Saved data entries:
· · · · ·
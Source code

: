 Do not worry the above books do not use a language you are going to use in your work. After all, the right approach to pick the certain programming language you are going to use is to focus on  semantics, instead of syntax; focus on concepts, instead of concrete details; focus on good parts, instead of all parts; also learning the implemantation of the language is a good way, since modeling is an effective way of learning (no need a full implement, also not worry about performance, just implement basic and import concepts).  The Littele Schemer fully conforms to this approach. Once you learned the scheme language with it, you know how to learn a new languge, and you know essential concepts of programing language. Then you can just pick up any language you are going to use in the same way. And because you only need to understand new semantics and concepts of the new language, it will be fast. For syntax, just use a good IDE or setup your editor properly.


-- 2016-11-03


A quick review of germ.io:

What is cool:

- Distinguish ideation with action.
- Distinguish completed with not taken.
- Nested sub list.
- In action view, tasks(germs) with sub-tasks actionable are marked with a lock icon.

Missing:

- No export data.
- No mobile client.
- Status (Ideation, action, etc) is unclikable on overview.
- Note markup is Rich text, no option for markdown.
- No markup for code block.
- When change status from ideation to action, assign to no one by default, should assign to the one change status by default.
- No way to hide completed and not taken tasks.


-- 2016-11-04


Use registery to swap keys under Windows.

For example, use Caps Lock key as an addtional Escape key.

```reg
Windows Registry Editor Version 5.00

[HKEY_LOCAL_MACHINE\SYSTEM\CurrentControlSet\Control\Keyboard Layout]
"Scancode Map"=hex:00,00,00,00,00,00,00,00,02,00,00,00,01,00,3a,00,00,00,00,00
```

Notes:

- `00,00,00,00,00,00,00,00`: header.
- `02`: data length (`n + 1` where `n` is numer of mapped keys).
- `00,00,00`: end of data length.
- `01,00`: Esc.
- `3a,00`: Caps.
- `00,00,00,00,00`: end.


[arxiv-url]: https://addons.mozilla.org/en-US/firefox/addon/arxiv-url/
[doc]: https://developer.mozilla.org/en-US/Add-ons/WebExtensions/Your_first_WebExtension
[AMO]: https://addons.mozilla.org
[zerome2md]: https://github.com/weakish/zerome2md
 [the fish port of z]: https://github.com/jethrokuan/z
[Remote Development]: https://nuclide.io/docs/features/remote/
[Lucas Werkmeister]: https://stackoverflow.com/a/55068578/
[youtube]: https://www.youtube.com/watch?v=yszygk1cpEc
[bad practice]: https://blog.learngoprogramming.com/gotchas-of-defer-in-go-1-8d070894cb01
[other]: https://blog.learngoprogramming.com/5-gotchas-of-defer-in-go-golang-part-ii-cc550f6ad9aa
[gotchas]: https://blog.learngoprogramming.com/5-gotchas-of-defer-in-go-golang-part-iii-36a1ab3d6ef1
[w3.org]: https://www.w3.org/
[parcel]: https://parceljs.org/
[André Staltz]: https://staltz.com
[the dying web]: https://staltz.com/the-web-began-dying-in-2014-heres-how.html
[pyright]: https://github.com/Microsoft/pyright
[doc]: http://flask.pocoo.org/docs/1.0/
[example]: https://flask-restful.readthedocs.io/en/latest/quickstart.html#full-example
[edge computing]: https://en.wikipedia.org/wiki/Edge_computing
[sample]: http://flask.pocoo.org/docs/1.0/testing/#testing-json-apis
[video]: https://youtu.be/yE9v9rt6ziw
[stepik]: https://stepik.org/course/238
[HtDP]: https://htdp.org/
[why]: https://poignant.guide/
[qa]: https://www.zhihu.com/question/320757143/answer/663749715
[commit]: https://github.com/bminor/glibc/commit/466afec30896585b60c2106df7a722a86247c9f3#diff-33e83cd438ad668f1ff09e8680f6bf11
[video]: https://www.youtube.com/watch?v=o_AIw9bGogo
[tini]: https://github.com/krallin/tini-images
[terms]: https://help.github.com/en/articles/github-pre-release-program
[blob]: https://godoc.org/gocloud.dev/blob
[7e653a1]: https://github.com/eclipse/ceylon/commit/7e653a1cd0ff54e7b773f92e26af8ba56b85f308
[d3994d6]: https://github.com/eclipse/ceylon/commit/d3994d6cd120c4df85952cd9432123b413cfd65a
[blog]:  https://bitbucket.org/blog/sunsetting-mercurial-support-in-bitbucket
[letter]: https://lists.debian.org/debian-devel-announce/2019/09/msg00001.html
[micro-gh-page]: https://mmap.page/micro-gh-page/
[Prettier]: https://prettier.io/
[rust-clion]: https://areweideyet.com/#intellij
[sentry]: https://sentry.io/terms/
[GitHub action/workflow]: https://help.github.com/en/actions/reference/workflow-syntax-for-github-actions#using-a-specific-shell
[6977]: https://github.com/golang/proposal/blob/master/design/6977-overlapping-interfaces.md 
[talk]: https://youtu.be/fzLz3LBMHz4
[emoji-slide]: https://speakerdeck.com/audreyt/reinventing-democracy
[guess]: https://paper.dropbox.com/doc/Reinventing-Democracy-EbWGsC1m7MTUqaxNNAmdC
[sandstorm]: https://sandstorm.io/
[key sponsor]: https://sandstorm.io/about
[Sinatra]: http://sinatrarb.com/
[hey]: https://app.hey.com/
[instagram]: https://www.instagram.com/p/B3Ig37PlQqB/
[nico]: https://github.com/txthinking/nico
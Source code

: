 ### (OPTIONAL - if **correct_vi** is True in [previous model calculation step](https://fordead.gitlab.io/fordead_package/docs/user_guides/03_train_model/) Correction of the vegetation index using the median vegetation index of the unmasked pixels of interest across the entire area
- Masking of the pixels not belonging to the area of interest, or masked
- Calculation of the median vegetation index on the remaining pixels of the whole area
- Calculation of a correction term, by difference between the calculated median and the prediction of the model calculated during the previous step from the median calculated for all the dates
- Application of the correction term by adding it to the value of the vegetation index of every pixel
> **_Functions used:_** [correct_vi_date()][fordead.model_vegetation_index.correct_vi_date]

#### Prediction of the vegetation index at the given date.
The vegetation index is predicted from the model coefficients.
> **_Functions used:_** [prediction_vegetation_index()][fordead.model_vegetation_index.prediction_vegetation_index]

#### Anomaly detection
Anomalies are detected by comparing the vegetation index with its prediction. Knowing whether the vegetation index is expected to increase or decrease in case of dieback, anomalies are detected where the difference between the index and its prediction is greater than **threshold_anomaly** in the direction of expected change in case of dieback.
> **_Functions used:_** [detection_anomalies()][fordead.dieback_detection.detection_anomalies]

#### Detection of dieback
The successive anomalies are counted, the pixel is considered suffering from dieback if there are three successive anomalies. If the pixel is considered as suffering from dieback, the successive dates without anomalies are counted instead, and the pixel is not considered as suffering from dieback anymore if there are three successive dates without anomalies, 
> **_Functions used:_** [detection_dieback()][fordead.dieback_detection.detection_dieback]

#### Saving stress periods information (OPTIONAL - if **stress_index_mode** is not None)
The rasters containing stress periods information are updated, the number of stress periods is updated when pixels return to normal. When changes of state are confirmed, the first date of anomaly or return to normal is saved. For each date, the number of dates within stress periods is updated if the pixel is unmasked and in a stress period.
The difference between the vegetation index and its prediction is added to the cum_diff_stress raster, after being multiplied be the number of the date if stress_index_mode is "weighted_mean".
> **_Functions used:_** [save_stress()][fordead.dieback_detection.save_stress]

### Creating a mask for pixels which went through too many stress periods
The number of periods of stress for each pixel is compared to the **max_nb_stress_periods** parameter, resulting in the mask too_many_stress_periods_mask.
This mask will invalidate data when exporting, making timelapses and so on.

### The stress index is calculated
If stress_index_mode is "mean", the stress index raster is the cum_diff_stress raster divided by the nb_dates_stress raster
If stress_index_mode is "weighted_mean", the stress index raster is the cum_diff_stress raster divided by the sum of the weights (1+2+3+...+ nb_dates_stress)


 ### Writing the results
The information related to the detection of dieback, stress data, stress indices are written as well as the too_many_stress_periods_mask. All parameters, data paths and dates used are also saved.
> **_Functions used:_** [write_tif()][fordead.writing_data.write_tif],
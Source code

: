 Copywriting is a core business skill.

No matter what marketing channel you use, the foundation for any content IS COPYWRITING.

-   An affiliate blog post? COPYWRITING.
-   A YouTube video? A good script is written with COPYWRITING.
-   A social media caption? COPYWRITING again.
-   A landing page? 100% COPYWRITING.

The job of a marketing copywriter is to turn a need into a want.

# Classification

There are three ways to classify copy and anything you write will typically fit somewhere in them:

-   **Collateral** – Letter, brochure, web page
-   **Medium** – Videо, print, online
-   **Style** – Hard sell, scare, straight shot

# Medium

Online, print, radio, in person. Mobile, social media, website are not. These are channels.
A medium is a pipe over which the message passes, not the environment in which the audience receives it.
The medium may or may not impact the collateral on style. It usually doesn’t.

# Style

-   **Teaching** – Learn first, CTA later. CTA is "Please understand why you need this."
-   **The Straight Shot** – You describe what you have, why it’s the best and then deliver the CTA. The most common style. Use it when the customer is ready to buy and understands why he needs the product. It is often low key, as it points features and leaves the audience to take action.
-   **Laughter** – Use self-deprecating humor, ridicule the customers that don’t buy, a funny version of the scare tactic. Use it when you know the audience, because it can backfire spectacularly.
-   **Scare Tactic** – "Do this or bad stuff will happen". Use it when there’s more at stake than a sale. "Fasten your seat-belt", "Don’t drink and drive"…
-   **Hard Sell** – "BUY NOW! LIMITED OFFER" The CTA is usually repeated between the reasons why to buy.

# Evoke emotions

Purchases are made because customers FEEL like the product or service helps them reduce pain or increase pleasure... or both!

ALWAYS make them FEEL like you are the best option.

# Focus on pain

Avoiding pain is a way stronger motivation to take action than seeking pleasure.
· · · · ·
WHAT THE TASK ASKS: A single number is the expected answer: how many lines of the entries contain "watch".

REPLY TO THE TASK: 2